Supplied entries: Begin
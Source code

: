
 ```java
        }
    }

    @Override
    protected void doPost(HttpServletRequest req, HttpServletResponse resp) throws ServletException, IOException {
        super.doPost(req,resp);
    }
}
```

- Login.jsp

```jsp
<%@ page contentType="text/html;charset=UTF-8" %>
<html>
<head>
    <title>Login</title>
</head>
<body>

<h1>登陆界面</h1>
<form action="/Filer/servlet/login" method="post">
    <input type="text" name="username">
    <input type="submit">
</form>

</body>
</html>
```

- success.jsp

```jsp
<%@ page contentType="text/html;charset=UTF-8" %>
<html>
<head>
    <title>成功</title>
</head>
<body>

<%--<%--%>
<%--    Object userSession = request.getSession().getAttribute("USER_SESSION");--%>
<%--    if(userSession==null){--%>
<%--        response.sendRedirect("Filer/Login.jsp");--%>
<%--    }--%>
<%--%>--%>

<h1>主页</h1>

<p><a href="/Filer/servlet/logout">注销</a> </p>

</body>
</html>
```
Supplied entries: End
- What to work on -
In full and without error, restate the data.

- Response area -
Source code

:
 ```java
        }
    }

    @Override
    protected void doPost(HttpServletRequest req, HttpServletResponse resp) throws ServletException, IOException {
        super.doPost(req,resp);
    }
}
```

- Login.jsp

```jsp
<%@ page contentType="text/html;charset=UTF-8" %>
<html>
<head>
    <title>Login</title>
</head>
<body>

<h1>登陆界面</h1>
<form action="/Filer/servlet/login" method="post">
    <input type="text" name="username">
    <input type="submit">
</form>

</body>
</html>
```

- success.jsp

```jsp
<%@ page contentType="text/html;charset=UTF-8" %>
<html>
<head>
    <title>成功</title>
</head>
<body>

<%--<%--%>
<%--    Object userSession = request.getSession().getAttribute("USER_SESSION");--%>
<%--    if(userSession==null){--%>
<%--        response.sendRedirect("Filer/Login.jsp");--%>
<%--    }--%>
<%--%>--%>

<h1>主页</h1>

<p><a href="/Filer/servlet/logout">注销</a> </p>

</body>
</html>
```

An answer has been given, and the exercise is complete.